__Work to be completed__.
Scan the data for lines with "used" and report the count by itself.

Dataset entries
○ ○ ○ ○ ○

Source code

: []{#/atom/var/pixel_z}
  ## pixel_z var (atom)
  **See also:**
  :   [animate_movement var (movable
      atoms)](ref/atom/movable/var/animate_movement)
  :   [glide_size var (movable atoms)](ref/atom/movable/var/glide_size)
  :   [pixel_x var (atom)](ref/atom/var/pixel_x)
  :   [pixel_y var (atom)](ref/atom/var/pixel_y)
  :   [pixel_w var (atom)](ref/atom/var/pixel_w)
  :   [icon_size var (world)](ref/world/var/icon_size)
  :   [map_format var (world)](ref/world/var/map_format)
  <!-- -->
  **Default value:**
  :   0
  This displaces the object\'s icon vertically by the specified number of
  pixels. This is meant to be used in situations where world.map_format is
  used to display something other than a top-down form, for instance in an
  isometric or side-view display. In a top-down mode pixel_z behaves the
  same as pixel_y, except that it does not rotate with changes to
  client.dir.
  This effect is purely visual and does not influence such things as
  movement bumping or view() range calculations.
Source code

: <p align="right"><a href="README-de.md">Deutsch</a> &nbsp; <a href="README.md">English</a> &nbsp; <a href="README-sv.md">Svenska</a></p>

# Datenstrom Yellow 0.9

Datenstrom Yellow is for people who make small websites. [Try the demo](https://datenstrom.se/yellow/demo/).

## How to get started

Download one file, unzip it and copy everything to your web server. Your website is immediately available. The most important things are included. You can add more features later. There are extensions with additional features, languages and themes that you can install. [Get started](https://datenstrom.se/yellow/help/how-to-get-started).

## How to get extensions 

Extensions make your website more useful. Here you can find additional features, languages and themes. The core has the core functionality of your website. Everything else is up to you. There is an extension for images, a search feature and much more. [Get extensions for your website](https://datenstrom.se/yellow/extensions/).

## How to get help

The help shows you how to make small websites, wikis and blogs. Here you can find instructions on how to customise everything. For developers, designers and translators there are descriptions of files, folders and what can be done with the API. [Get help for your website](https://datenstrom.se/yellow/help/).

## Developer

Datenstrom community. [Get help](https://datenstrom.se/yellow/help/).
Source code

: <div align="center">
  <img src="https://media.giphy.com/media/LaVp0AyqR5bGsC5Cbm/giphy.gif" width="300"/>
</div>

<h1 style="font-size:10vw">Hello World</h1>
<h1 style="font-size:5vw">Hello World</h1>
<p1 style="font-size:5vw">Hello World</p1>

○ ○ ○ ○ ○

__Response__.
2